Thanks.
Last night's run went well: that patch does indeed seem to have fixed it.
Looking at the timings (some variance but _very_ much less than the night
before), there does appear to be some other occasional slight slowdown -
but I've no reason to suspect your patch for it, nor to suppose it's
something new: it may just be an artifact of my heavy swap thrashing.
[PATCH mm] mm per-device dirty threshold fix
Fix occasional hang when a task couldn't get out of balance_dirty_pages:
mm-per-device-dirty-threshold.patch needs to reevaluate bdi_nr_writeback
across all cpus when bdi_thresh is low, even in the case when there was
no bdi_nr_reclaimable.
Signed-off-by: Hugh Dickins <hugh@veritas.com>
---
mm/page-writeback.c | 53 +++++++++++++++++++-----------------------
1 file changed, 24 insertions(+), 29 deletions(-)

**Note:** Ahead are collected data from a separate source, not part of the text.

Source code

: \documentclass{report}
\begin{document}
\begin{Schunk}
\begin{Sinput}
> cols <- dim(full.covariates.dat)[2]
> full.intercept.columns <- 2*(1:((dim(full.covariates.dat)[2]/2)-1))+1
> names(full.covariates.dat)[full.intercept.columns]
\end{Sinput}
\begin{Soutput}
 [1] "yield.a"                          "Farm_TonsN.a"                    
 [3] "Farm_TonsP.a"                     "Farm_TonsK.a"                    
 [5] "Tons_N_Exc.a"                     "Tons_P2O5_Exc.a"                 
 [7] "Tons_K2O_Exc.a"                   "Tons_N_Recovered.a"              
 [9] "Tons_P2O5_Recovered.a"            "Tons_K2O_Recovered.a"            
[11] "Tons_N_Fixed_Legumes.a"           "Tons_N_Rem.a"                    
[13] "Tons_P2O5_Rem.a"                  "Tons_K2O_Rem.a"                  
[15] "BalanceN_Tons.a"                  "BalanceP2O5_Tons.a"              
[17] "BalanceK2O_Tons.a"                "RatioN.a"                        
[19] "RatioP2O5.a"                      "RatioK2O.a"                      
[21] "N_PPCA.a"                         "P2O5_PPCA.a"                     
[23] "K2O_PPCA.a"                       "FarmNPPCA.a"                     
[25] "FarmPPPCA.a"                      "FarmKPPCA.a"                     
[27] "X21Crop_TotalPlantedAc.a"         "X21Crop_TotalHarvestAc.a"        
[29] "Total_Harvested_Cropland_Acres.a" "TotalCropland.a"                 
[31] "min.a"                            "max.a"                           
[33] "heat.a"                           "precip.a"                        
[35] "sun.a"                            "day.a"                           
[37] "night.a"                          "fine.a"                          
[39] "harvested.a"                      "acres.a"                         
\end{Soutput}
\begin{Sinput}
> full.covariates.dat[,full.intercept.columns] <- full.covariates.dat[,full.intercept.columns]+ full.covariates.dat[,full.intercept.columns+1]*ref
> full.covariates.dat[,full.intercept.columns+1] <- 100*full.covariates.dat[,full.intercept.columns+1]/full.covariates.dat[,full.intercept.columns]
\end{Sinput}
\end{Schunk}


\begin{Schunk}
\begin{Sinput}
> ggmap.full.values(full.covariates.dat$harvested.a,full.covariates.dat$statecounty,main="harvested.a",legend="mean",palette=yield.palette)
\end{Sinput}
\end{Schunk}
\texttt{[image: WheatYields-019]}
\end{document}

--- 2.6.23-rc6-mm1/mm/page-writeback.c 2007-09-18 12:28:25.000000000 +0100
+++ linux/mm/page-writeback.c 2007-09-19 20:00:46.000000000 +0100
@@ -379,7 +379,7 @@ static void balance_dirty_pages(struct a
bdi_nr_reclaimable = bdi_stat(bdi, BDI_RECLAIMABLE);
bdi_nr_writeback = bdi_stat(bdi, BDI_WRITEBACK);
if (bdi_nr_reclaimable + bdi_nr_writeback <= bdi_thresh)
- break;
+ break;
if (!bdi->dirty_exceeded)
bdi->dirty_exceeded = 1;
@@ -392,39 +392,34 @@ static void balance_dirty_pages(struct a
*/
if (bdi_nr_reclaimable) {
writeback_inodes(&wbc);
-
+ pages_written += write_chunk - wbc.nr_to_write;
get_dirty_limits(&background_thresh, &dirty_thresh,
&bdi_thresh, bdi);
+ }
- /*
- * In order to avoid the stacked BDI deadlock we need
- * to ensure we accurately count the 'dirty' pages when
- * the threshold is low.
- *
- * Otherwise it would be possible to get thresh+n pages
- * reported dirty, even though there are thresh-m pages
- * actually dirty; with m+n sitting in the percpu
- * deltas.
- */
- if (bdi_thresh < 2*bdi_stat_error(bdi)) {
- bdi_nr_reclaimable =
- bdi_stat_sum(bdi, BDI_RECLAIMABLE);
- bdi_nr_writeback =
- bdi_stat_sum(bdi, BDI_WRITEBACK);
- } else {
- bdi_nr_reclaimable =
- bdi_stat(bdi, BDI_RECLAIMABLE);
- bdi_nr_writeback =
- bdi_stat(bdi, BDI_WRITEBACK);
- }
+ /*
+ * In order to avoid the stacked BDI deadlock we need
+ * to ensure we accurately count the 'dirty' pages when
+ * the threshold is low.
+ *
+ * Otherwise it would be possible to get thresh+n pages
+ * reported dirty, even though there are thresh-m pages
+ * actually dirty; with m+n sitting in the percpu
+ * deltas.
+ */
+ if (bdi_thresh < 2*bdi_stat_error(bdi)) {
+ bdi_nr_reclaimable = bdi_stat_sum(bdi, BDI_RECLAIMABLE);
+ bdi_nr_writeback = bdi_stat_sum(bdi, BDI_WRITEBACK);
+ } else if (bdi_nr_reclaimable) {
+ bdi_nr_reclaimable = bdi_stat(bdi, BDI_RECLAIMABLE);
+ bdi_nr_writeback = bdi_stat(bdi, BDI_WRITEBACK);
+ }
- if (bdi_nr_reclaimable + bdi_nr_writeback <= bdi_thresh)
- break;
+ if (bdi_nr_reclaimable + bdi_nr_writeback <= bdi_thresh)
+ break;
+ if (pages_written >= write_chunk)
+ break; /* We've done our duty */
- pages_written += write_chunk - wbc.nr_to_write;
- if (pages_written >= write_chunk)
- break; /* We've done our duty */
- }
congestion_wait(WRITE, HZ/10);
}
-